- WORK TO COMPLETE -
Below are the records; count how many of their lines hold the string "dass" and give the number alone.

- EXERCISE MATERIALS -
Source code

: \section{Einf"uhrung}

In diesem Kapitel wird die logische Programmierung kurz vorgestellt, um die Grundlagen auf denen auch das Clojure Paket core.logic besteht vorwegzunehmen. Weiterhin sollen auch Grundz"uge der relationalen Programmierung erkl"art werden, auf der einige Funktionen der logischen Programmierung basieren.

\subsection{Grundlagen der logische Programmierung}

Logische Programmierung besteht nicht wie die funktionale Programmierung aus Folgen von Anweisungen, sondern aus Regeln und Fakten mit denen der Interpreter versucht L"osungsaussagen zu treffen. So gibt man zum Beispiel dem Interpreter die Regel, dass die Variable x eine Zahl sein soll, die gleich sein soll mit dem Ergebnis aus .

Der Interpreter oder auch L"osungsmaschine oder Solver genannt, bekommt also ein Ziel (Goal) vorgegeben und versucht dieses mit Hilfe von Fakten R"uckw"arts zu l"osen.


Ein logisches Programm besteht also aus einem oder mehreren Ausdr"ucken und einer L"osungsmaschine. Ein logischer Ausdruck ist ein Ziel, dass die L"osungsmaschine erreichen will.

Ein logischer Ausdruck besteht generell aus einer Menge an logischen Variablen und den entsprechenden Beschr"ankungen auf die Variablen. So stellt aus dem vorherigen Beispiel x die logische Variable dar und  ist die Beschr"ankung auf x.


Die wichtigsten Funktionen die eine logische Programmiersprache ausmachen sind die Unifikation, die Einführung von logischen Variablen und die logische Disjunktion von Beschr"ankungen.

- YOUR SOLUTION -
2